» To do
Read through the data and report every line in which the word "wheels" occurs.

» Records

▼

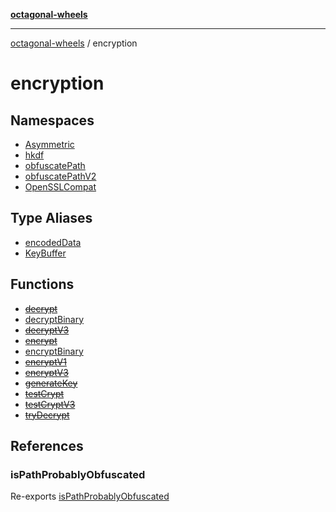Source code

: [**octagonal-wheels**](../README.md)

***

[octagonal-wheels](../modules.md) / encryption

# encryption

## Namespaces

- [Asymmetric](Asymmetric/README.md)
- [hkdf](hkdf/README.md)
- [obfuscatePath](obfuscatePath/README.md)
- [obfuscatePathV2](obfuscatePathV2/README.md)
- [OpenSSLCompat](OpenSSLCompat/README.md)

## Type Aliases

- [encodedData](encodedData/README.md)
- [KeyBuffer](KeyBuffer/README.md)

## Functions

- [~~decrypt~~](decrypt/README.md)
- [decryptBinary](decryptBinary/README.md)
- [~~decryptV3~~](decryptV3/README.md)
- [~~encrypt~~](encrypt/README.md)
- [encryptBinary](encryptBinary/README.md)
- [~~encryptV1~~](encryptV1/README.md)
- [~~encryptV3~~](encryptV3/README.md)
- [~~generateKey~~](generateKey/README.md)
- [~~testCrypt~~](testCrypt/README.md)
- [~~testCryptV3~~](testCryptV3/README.md)
- [~~tryDecrypt~~](tryDecrypt/README.md)

## References

### isPathProbablyObfuscated

Re-exports [isPathProbablyObfuscated](obfuscatePath/isPathProbablyObfuscated/README.md)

▲

» Finished exercise
: [**octagonal-wheels**](../README.md)
[octagonal-wheels](../modules.md) / encryption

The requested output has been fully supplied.